Establishment BluesFordham Law in pajamasmedia (blog), May 14, 2011
I’ve been fond of quoting former Saturday Night Live writer Anne Beatts‘ phrase that “You can only be avant-garde for so long before you become garde. If there’s any surer sign that the sixties generation has become garde, it’s this:
ALEX LONG: The Freewheelin’ Judiciary: A Bob Dylan Anthology. “This paper, presented as part of a symposium on Bob Dylan and the Law at the Fordham University School of Law, explores the ways in which judges have used the lyrics of Bob Dylan in their opinions.”
Plus, in the L.A. Times: In some courts, Dylan rules.
Or that Rolling Stone magazine and AARP’s magazine seem increasingly like identical products.

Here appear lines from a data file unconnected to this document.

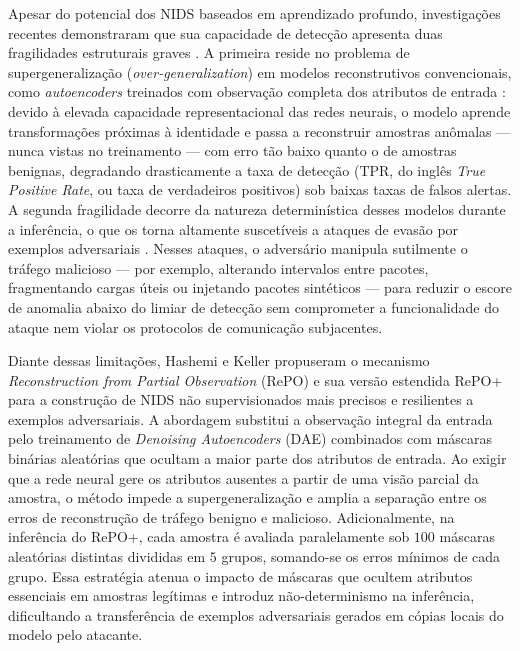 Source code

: \documentclass[conference]{IEEEtran}
\begin{document}
Apesar do potencial dos NIDS baseados em aprendizado profundo, investigações recentes demonstraram que sua capacidade de detecção apresenta duas fragilidades estruturais graves \cite{hashemi2019, aiken2019, hashemi2020}.
A primeira reside no problema de supergeneralização (\textit{over-generalization}) em modelos reconstrutivos convencionais, como \textit{autoencoders} treinados com observação completa dos atributos de entrada \cite{mirsky2018}: devido à elevada capacidade representacional das redes neurais, o modelo aprende transformações próximas à identidade e passa a reconstruir amostras anômalas — nunca vistas no treinamento — com erro tão baixo quanto o de amostras benignas, degradando drasticamente a taxa de detecção ($\text{TPR}$, do inglês \textit{True Positive Rate}, ou taxa de verdadeiros positivos) sob baixas taxas de falsos alertas.
A segunda fragilidade decorre da natureza determinística desses modelos durante a inferência, o que os torna altamente suscetíveis a ataques de evasão por exemplos adversariais \cite{biggio2013, szegedy2013, hashemi2019}.
Nesses ataques, o adversário manipula sutilmente o tráfego malicioso — por exemplo, alterando intervalos entre pacotes, fragmentando cargas úteis ou injetando pacotes sintéticos — para reduzir o escore de anomalia abaixo do limiar de detecção sem comprometer a funcionalidade do ataque nem violar os protocolos de comunicação subjacentes.

Diante dessas limitações, Hashemi e Keller \cite{hashemi2020} propuseram o mecanismo \textit{Reconstruction from Partial Observation} (RePO) e sua versão estendida RePO+ para a construção de NIDS não supervisionados mais precisos e resilientes a exemplos adversariais.
A abordagem substitui a observação integral da entrada pelo treinamento de \textit{Denoising Autoencoders} (DAE) \cite{vincent2008} combinados com máscaras binárias aleatórias que ocultam a maior parte dos atributos de entrada.
Ao exigir que a rede neural gere os atributos ausentes a partir de uma visão parcial da amostra, o método impede a supergeneralização e amplia a separação entre os erros de reconstrução de tráfego benigno e malicioso.
Adicionalmente, na inferência do RePO+, cada amostra é avaliada paralelamente sob $100$ máscaras aleatórias distintas divididas em $5$ grupos, somando-se os erros mínimos de cada grupo.
Essa estratégia atenua o impacto de máscaras que ocultem atributos essenciais em amostras legítimas e introduz não-determinismo na inferência, dificultando a transferência de exemplos adversariais gerados em cópias locais do modelo pelo atacante.
\end{document}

In his must-read essay “Establishment Blues,” Walter Russell Mead lays out some of the causes as to the impact of the Boomers running the asylum, and concludes:
The French aristocrats laughed at the manners and the morals of the common people and ridiculed the faith that lit the darkness and softened the harsh conditions of ordinary lives. Enlightened and cosmopolitan, the establishment mocked the attachment of the ignorant peasants to the king. The well educated, well connected elites accepted no limits on their ability to convert their social privilege into personal wealth; they accepted no limits on the gratification of their physical desires — flaunting their romantic affairs in the same spirit in which they feasted at Versailles while the gaunt peasants starved. They used and abused to the fullest all the privileges that came with their status while mocking and rejecting any sense of duty and obligation.

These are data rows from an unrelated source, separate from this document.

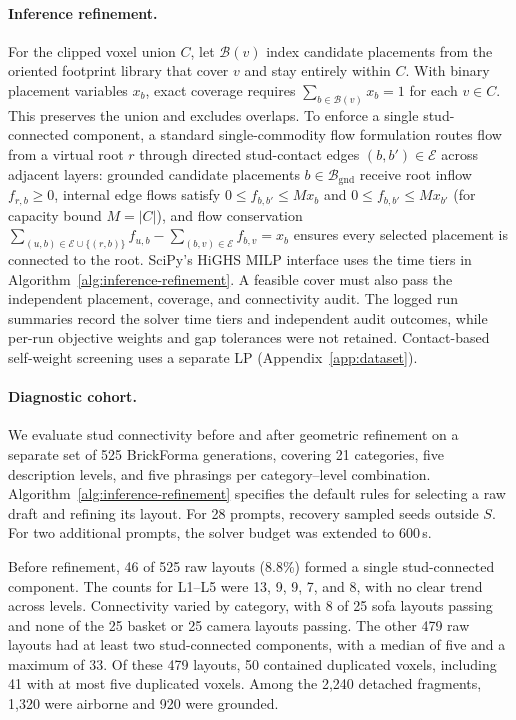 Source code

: \documentclass[letterpaper]{article} %
\begin{document}
\paragraph{Inference refinement.}
For the clipped voxel union $C$, let $\mathcal{B}(v)$ index candidate placements from the oriented footprint library that cover $v$ and stay entirely within $C$. With binary placement variables $x_b$, exact coverage requires $\sum_{b\in\mathcal{B}(v)}x_b=1$ for each $v\in C$. This preserves the union and excludes overlaps. To enforce a single stud-connected component, a standard single-commodity flow formulation routes flow from a virtual root $r$ through directed stud-contact edges $(b,b')\in\mathcal{E}$ across adjacent layers: grounded candidate placements $b\in\mathcal{B}_{\mathrm{gnd}}$ receive root inflow $f_{r,b}\ge 0$, internal edge flows satisfy $0\le f_{b,b'}\le M x_b$ and $0\le f_{b,b'}\le M x_{b'}$ (for capacity bound $M=|C|$), and flow conservation $\sum_{(u,b)\in\mathcal{E}\cup\{(r,b)\}} f_{u,b} - \sum_{(b,v)\in\mathcal{E}} f_{b,v} = x_b$ ensures every selected placement is connected to the root. SciPy's HiGHS MILP interface uses the time tiers in Algorithm~\ref{alg:inference-refinement}. A feasible cover must also pass the independent placement, coverage, and connectivity audit. The logged run summaries record the solver time tiers and independent audit outcomes, while per-run objective weights and gap tolerances were not retained. Contact-based self-weight screening uses a separate LP (Appendix~\ref{app:dataset}).

\paragraph{Diagnostic cohort.}
We evaluate stud connectivity before and after geometric refinement on a separate set of 525 BrickForma generations, covering 21 categories, five description levels, and five phrasings per category--level combination. Algorithm~\ref{alg:inference-refinement} specifies the default rules for selecting a raw draft and refining its layout. For 28 prompts, recovery sampled seeds outside $S$. For two additional prompts, the solver budget was extended to 600\,s.

Before refinement, 46 of 525 raw layouts (8.8\%) formed a single stud-connected component. The counts for L1--L5 were 13, 9, 9, 7, and 8, with no clear trend across levels. Connectivity varied by category, with 8 of 25 sofa layouts passing and none of the 25 basket or 25 camera layouts passing. The other 479 raw layouts had at least two stud-connected components, with a median of five and a maximum of 33. Of these 479 layouts, 50 contained duplicated voxels, including 41 with at most five duplicated voxels. Among the 2,240 detached fragments, 1,320 were airborne and 920 were grounded.
\end{document}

It was fun while it lasted.
Of course, that analogy is a reminder that things might not automatically get better when the current aristocracy surrenders their power, either through age or through the ballot box. It’s not a coincidence that Jonah Goldberg’s Liberal Fascism effectively begins with the French Revolution, which he dubbed “the first totalitarian revolution:”

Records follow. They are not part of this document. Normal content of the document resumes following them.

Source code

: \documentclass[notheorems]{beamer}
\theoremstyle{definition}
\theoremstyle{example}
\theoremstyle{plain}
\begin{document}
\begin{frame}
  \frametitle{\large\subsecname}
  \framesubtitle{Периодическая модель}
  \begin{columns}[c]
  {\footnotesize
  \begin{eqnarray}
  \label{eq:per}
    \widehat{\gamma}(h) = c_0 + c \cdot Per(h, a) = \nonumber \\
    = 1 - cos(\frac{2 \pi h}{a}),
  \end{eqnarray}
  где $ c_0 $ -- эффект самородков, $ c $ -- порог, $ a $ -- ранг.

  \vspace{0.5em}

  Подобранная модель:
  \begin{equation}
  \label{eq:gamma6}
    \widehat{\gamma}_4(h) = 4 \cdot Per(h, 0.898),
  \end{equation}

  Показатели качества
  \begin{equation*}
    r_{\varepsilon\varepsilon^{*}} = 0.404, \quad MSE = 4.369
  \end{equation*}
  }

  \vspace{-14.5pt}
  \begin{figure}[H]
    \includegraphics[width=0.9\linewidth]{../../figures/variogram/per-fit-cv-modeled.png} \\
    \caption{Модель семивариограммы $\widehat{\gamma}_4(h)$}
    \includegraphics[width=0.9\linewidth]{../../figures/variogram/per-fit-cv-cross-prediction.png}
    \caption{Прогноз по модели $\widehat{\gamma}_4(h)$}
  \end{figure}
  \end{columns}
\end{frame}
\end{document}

Whatever else it may have been, however, one thing is clear: the French Revolution was the first totalitarian revolution, the mother of modern totalitarianism, and the spiritual model for the Italian Fascist, German Nazi, and Russian Communist revolutions. A nationalist-populist uprising, it was led and manipulated by an intellectual vanguard determined to replace Christianity with a political religion that glorified “the people,” anointed the revolutionary vanguard as their priests, and abridged the rights of individuals. As Robespierre put it, “The people is always worth more than individuals…The people is sublime, but individuals are weak”—or, at any rate, expendable.
But then, that sounds very much like today’s current Ruling Class Left, and it’s a reminder that our culture wars are as much about class as they are about the historic divide between Democrats and Republicans. Check out this quote from CNBC’s mad money man, Jim Cramer, as highlighted earlier today by Glenn Reynolds: “I was very anti-Bush. I’m a Democrat, I’ve got the canceled checks to prove it, and suddenly I’m the enemy? Me? Me?”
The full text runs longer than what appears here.